* GOAL OF THE EXERCISE *
Every line below that includes the word "long" needs to be copied.

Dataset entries
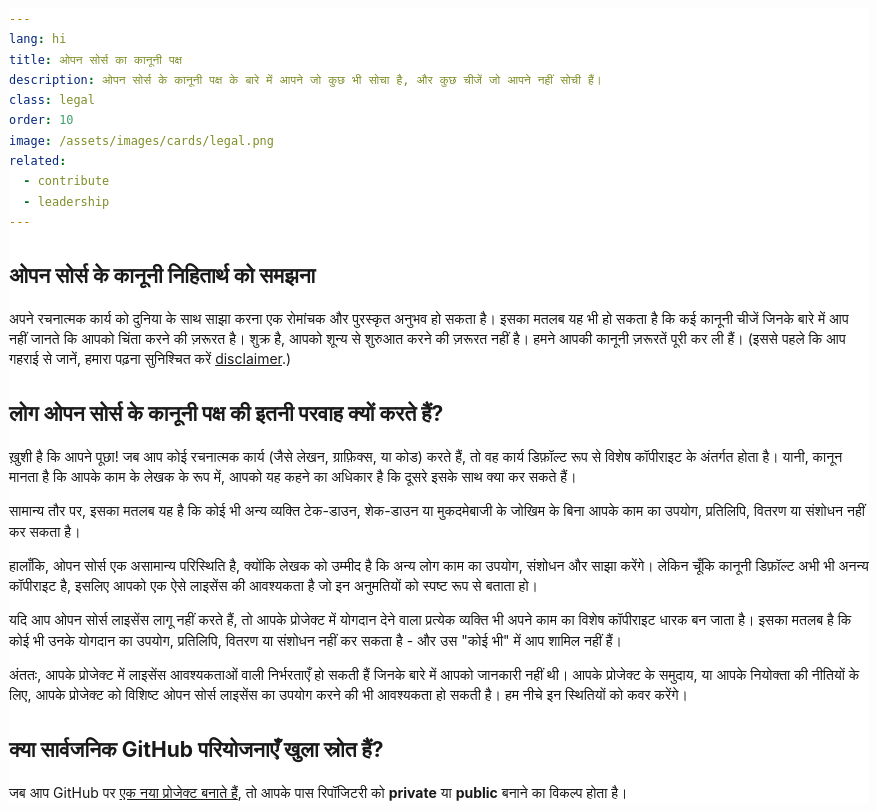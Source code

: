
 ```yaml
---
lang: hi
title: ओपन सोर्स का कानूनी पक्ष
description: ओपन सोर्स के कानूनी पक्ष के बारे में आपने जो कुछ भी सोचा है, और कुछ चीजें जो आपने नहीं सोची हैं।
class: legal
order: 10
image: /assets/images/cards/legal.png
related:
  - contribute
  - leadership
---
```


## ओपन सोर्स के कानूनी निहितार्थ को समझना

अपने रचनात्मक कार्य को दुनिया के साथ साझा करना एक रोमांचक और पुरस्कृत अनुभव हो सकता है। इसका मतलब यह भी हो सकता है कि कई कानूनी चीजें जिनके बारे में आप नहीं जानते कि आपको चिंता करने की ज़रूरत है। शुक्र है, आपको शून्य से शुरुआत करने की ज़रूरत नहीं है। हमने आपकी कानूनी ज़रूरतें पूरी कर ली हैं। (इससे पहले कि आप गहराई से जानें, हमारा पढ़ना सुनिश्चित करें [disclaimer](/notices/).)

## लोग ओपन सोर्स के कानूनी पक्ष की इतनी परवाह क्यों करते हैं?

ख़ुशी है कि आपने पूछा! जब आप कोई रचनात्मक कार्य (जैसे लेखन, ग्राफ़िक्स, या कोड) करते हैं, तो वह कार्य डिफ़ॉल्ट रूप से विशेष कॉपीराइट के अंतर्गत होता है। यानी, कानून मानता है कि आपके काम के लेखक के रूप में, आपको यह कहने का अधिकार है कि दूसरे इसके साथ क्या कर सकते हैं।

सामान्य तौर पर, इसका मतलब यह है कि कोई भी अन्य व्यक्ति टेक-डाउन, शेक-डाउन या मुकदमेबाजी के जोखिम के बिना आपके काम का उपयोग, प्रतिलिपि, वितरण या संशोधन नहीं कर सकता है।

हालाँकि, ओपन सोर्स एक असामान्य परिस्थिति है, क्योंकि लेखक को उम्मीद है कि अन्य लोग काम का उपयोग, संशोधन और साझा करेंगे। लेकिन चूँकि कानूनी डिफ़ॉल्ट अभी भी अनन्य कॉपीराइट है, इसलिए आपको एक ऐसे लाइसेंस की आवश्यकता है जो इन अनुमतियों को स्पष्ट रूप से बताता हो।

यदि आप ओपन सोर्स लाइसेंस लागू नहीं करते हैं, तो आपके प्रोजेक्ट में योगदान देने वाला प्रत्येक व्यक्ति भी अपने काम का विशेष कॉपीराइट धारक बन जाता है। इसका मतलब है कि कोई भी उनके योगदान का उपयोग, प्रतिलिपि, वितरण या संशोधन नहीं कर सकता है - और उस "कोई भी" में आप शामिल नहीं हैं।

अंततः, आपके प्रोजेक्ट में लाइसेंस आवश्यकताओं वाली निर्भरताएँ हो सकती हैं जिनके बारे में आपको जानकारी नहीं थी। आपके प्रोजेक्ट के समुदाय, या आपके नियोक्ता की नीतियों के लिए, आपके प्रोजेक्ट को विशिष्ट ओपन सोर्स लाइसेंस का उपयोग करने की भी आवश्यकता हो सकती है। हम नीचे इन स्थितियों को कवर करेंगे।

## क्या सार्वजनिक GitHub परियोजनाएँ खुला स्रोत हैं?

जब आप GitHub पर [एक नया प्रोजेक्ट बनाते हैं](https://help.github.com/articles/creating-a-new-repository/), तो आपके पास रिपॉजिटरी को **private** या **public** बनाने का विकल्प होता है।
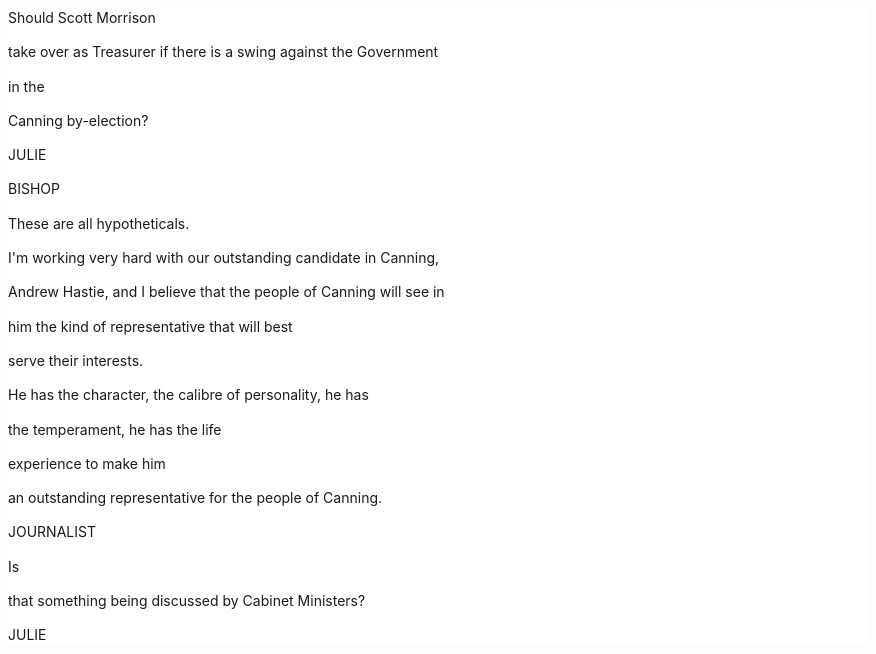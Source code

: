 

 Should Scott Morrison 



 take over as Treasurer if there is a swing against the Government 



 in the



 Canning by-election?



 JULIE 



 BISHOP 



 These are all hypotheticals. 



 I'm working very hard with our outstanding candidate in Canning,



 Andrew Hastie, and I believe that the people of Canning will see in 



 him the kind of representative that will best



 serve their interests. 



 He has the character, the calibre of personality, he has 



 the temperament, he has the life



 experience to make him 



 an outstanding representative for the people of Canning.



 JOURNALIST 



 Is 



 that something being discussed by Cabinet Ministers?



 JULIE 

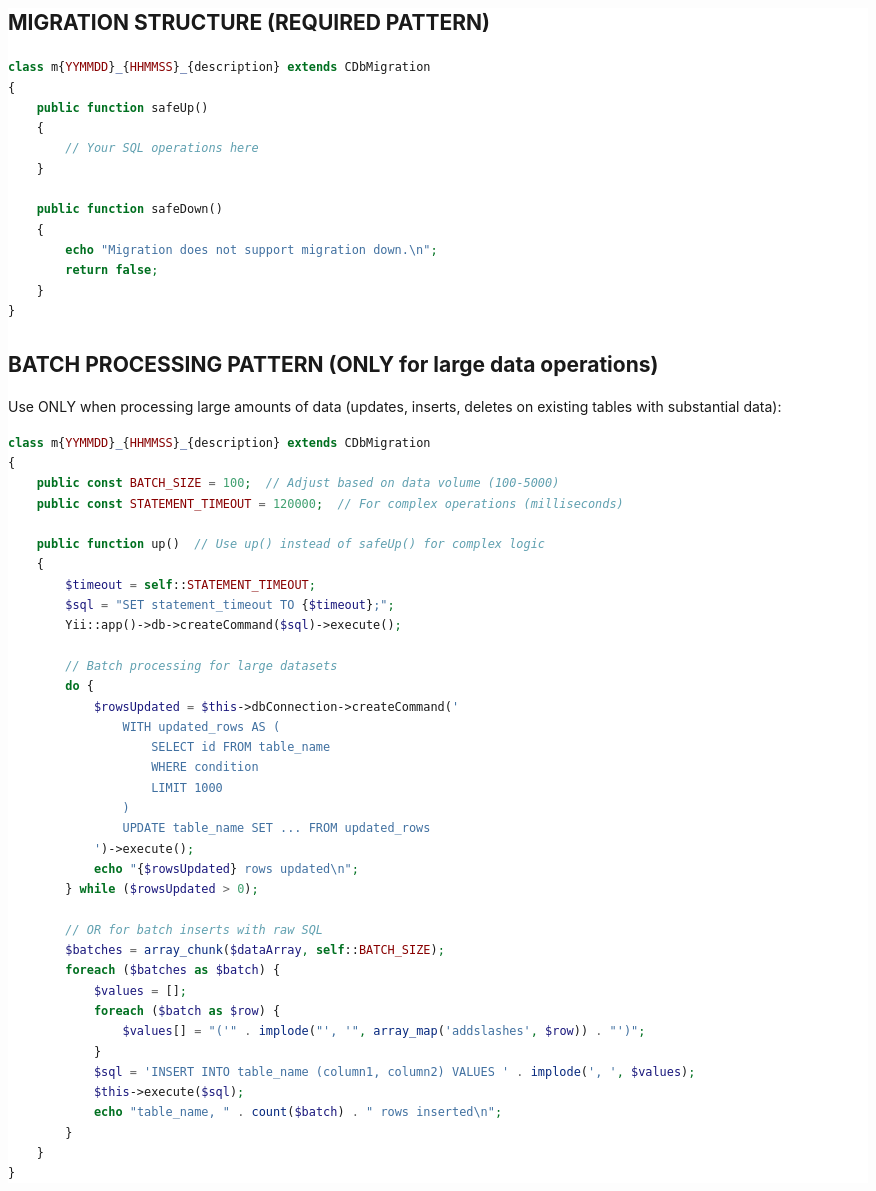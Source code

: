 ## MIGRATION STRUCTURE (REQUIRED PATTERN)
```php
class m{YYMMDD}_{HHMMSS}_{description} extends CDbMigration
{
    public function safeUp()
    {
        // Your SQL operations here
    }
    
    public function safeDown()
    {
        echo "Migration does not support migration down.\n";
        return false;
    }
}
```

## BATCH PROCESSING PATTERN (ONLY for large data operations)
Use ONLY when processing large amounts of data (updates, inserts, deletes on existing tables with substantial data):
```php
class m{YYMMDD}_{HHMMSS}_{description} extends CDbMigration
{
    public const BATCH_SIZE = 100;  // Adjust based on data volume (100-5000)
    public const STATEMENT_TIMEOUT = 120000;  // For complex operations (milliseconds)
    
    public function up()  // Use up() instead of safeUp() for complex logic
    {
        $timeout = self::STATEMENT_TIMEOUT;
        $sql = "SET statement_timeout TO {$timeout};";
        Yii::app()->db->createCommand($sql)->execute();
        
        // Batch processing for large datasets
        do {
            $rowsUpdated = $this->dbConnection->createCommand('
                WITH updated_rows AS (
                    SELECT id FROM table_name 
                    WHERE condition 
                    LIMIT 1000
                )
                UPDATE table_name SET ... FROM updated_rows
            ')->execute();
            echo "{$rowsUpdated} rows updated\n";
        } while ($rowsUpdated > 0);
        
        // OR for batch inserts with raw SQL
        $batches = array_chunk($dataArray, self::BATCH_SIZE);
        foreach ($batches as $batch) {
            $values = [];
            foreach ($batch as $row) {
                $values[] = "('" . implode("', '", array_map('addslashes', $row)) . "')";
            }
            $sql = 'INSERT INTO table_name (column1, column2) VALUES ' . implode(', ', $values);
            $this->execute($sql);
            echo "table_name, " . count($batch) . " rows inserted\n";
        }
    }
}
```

...

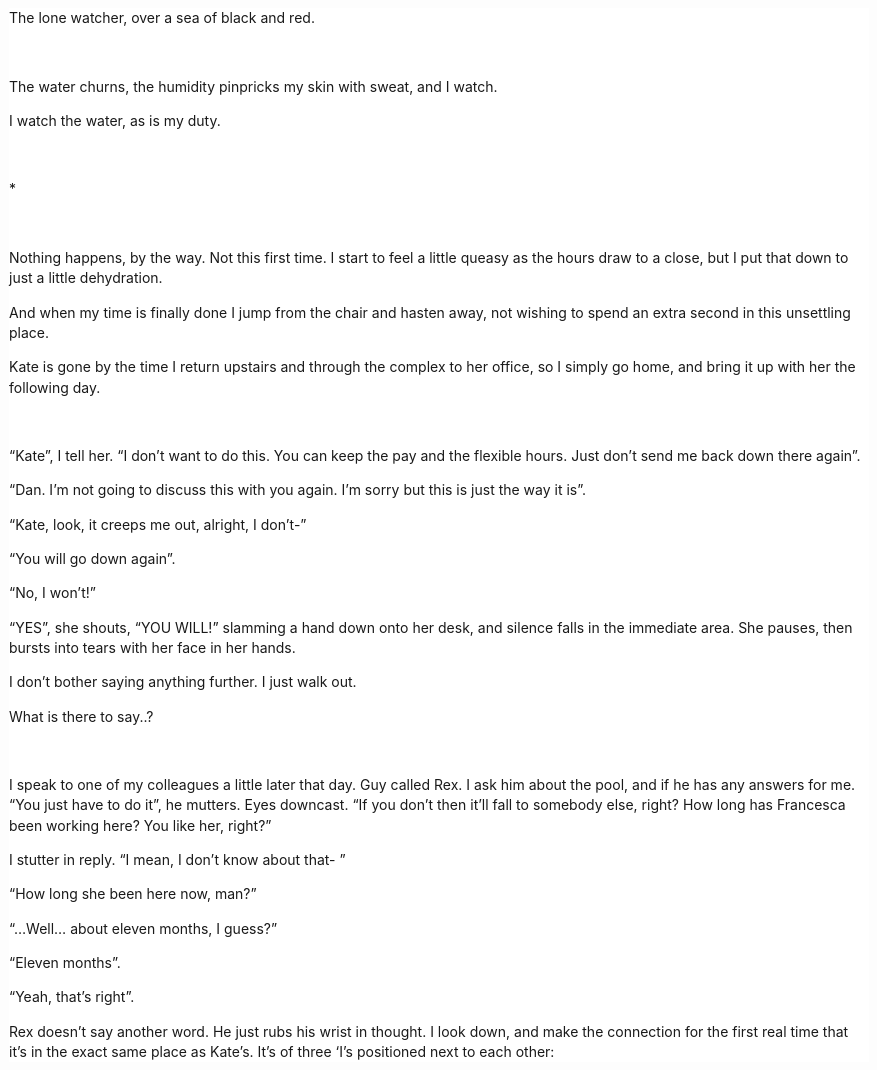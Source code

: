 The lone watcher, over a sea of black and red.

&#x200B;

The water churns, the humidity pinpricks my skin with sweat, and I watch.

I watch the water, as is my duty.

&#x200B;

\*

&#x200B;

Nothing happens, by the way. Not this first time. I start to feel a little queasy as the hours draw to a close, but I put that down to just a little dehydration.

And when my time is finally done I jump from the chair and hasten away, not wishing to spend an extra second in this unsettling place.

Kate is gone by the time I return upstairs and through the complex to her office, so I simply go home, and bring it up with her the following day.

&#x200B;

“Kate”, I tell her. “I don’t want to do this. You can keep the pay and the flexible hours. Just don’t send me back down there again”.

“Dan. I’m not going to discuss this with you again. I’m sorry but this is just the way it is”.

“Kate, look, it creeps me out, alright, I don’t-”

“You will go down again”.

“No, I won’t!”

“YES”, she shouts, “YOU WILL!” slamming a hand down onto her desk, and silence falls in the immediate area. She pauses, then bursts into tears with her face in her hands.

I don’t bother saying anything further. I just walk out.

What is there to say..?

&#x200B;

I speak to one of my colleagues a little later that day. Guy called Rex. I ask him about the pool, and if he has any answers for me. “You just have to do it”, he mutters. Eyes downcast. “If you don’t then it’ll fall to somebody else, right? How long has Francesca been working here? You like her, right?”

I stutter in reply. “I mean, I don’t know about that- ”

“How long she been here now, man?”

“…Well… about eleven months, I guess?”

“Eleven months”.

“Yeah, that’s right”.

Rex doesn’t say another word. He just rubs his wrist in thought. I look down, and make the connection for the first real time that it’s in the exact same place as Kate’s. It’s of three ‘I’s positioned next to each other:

* EXPECTED OUTPUT *
I speak to one of my colleagues a little later that day. Guy called Rex. I ask him about the pool, and if he has any answers for me. “You just have to do it”, he mutters. Eyes downcast. “If you don’t then it’ll fall to somebody else, right? How long has Francesca been working here? You like her, right?”
“How long she been here now, man?”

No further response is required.